DATA EXCERPTS Start Marker

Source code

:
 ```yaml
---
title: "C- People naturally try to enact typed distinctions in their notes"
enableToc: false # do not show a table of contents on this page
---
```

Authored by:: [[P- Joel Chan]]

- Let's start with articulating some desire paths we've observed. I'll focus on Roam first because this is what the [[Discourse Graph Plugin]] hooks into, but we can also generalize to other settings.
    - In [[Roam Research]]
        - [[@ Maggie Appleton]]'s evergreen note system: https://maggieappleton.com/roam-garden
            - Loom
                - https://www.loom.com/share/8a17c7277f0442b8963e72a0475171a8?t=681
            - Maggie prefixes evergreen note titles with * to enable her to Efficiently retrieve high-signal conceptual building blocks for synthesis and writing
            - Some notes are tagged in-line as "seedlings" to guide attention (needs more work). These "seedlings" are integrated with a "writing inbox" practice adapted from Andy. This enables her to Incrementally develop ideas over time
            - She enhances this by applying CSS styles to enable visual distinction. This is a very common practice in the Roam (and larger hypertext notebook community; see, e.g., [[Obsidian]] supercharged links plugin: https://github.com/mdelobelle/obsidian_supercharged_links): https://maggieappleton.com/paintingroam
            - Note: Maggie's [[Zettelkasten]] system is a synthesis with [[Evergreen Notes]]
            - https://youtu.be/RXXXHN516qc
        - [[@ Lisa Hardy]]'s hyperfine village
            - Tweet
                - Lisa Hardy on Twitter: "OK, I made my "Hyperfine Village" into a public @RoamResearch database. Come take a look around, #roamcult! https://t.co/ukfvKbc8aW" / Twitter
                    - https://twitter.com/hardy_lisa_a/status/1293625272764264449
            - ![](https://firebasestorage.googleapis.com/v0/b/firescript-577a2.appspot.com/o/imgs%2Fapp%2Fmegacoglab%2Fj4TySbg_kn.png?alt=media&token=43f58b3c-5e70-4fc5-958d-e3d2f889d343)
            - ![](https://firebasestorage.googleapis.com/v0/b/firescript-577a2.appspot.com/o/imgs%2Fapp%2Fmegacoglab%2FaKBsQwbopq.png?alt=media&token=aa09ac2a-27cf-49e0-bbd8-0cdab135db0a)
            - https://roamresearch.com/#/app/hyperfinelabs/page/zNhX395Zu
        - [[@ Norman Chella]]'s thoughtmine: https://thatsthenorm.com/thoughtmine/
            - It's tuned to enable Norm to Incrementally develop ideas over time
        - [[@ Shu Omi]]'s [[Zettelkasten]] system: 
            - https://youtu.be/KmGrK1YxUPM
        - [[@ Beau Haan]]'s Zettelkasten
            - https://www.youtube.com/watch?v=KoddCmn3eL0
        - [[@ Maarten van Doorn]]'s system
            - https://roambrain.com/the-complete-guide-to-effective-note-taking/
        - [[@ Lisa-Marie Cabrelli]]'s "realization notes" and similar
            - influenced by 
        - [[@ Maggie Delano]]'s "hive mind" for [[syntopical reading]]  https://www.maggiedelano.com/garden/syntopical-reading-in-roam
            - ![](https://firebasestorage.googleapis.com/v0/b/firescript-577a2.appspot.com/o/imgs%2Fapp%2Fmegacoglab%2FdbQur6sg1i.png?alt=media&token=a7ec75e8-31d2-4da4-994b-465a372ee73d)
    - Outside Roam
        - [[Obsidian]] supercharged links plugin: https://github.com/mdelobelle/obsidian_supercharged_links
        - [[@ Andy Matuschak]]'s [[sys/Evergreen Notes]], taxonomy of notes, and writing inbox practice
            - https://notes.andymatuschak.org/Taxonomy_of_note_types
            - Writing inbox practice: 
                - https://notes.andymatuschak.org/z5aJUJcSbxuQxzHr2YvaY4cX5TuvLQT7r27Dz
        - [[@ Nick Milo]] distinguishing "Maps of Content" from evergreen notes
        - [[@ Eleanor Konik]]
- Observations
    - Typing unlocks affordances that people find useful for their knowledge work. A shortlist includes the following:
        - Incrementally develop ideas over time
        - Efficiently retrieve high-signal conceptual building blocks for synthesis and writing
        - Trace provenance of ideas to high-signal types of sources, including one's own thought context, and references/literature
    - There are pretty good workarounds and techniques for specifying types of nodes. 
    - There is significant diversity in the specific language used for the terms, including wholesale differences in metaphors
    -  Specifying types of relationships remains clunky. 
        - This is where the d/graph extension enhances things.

DATA EXCERPTS End Marker

# TASK INSTRUCTIONS
Taking care to match every character, output all of the entries above.

# TASK ANSWER
Source code

:
 ```yaml
---
title: "C- People naturally try to enact typed distinctions in their notes"
enableToc: false # do not show a table of contents on this page
---
```

Authored by:: [[P- Joel Chan]]

- Let's start with articulating some desire paths we've observed. I'll focus on Roam first because this is what the [[Discourse Graph Plugin]] hooks into, but we can also generalize to other settings.
    - In [[Roam Research]]
        - [[@ Maggie Appleton]]'s evergreen note system: https://maggieappleton.com/roam-garden
            - Loom
                - https://www.loom.com/share/8a17c7277f0442b8963e72a0475171a8?t=681
            - Maggie prefixes evergreen note titles with * to enable her to Efficiently retrieve high-signal conceptual building blocks for synthesis and writing
            - Some notes are tagged in-line as "seedlings" to guide attention (needs more work). These "seedlings" are integrated with a "writing inbox" practice adapted from Andy. This enables her to Incrementally develop ideas over time
            - She enhances this by applying CSS styles to enable visual distinction. This is a very common practice in the Roam (and larger hypertext notebook community; see, e.g., [[Obsidian]] supercharged links plugin: https://github.com/mdelobelle/obsidian_supercharged_links): https://maggieappleton.com/paintingroam
            - Note: Maggie's [[Zettelkasten]] system is a synthesis with [[Evergreen Notes]]
            - https://youtu.be/RXXXHN516qc
        - [[@ Lisa Hardy]]'s hyperfine village
            - Tweet
                - Lisa Hardy on Twitter: "OK, I made my "Hyperfine Village" into a public @RoamResearch database. Come take a look around, #roamcult! https://t.co/ukfvKbc8aW" / Twitter
                    - https://twitter.com/hardy_lisa_a/status/1293625272764264449
            - ![](https://firebasestorage.googleapis.com/v0/b/firescript-577a2.appspot.com/o/imgs%2Fapp%2Fmegacoglab%2Fj4TySbg_kn.png?alt=media&token=43f58b3c-5e70-4fc5-958d-e3d2f889d343)
            - ![](https://firebasestorage.googleapis.com/v0/b/firescript-577a2.appspot.com/o/imgs%2Fapp%2Fmegacoglab%2FaKBsQwbopq.png?alt=media&token=aa09ac2a-27cf-49e0-bbd8-0cdab135db0a)
            - https://roamresearch.com/#/app/hyperfinelabs/page/zNhX395Zu
        - [[@ Norman Chella]]'s thoughtmine: https://thatsthenorm.com/thoughtmine/
            - It's tuned to enable Norm to Incrementally develop ideas over time
        - [[@ Shu Omi]]'s [[Zettelkasten]] system: 
            - https://youtu.be/KmGrK1YxUPM
        - [[@ Beau Haan]]'s Zettelkasten
            - https://www.youtube.com/watch?v=KoddCmn3eL0
        - [[@ Maarten van Doorn]]'s system
            - https://roambrain.com/the-complete-guide-to-effective-note-taking/
        - [[@ Lisa-Marie Cabrelli]]'s "realization notes" and similar
            - influenced by 
        - [[@ Maggie Delano]]'s "hive mind" for [[syntopical reading]]  https://www.maggiedelano.com/garden/syntopical-reading-in-roam
            - ![](https://firebasestorage.googleapis.com/v0/b/firescript-577a2.appspot.com/o/imgs%2Fapp%2Fmegacoglab%2FdbQur6sg1i.png?alt=media&token=a7ec75e8-31d2-4da4-994b-465a372ee73d)
    - Outside Roam
        - [[Obsidian]] supercharged links plugin: https://github.com/mdelobelle/obsidian_supercharged_links
        - [[@ Andy Matuschak]]'s [[sys/Evergreen Notes]], taxonomy of notes, and writing inbox practice
            - https://notes.andymatuschak.org/Taxonomy_of_note_types
            - Writing inbox practice: 
                - https://notes.andymatuschak.org/z5aJUJcSbxuQxzHr2YvaY4cX5TuvLQT7r27Dz
        - [[@ Nick Milo]] distinguishing "Maps of Content" from evergreen notes
        - [[@ Eleanor Konik]]
- Observations
    - Typing unlocks affordances that people find useful for their knowledge work. A shortlist includes the following:
        - Incrementally develop ideas over time
        - Efficiently retrieve high-signal conceptual building blocks for synthesis and writing
        - Trace provenance of ideas to high-signal types of sources, including one's own thought context, and references/literature
    - There are pretty good workarounds and techniques for specifying types of nodes. 
    - There is significant diversity in the specific language used for the terms, including wholesale differences in metaphors
    -  Specifying types of relationships remains clunky. 
        - This is where the d/graph extension enhances things.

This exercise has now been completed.